In this study, we use a recently developed comparative gene family classification strategy  to classify VSAs and exported proteins across seven Plasmodium genomes, including P. falciparum, P. vivax, P. knowlesi, P. yoelii, P. chabaudi, P. berghei, and P. gallinaceum. We hypothesized that the sensitive sequence-based clustering of the entire body of currently available Plasmodium proteins will yield new insights into VSA function and evolution, which in turn could open up new avenues for vaccine development. In this strategy, protein sequences from Plasmodium genomes are first clustered into a hierarchical tree using average-linkage clustering and the resulting tree is then searched for clusters corresponding to known VSA gene families. Finally, identified clusters are closely analyzed for gene content and inter-cluster relationships.

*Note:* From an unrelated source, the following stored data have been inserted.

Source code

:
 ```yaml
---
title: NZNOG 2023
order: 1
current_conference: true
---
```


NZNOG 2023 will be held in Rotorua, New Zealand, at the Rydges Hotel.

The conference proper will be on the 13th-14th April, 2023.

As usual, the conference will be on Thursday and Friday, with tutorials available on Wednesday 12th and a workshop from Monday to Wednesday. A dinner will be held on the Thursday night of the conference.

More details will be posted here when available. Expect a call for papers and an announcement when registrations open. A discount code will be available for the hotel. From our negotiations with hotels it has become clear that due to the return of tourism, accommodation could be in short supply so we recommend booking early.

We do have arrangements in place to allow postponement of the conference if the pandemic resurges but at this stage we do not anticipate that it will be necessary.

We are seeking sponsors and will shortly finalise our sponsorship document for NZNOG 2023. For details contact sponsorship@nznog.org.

This analysis resulted in several noteworthy findings, including the identification of unusually well conserved PIR orthologs that are of potential interest for vaccine development, prediction of the likely function of PYST-A proteins, discovery of a novel and putatively functional PfMC-2TM domain named MC-TYR, new conclusive evidence supporting the common evolutionary origin of PfEMP1, SICAvar, and SURFIN proteins, and the identification of many new VSA gene family members, including new phist gene family members in rodent parasites. Collectively, these findings provide vital starting points for future experimental studies.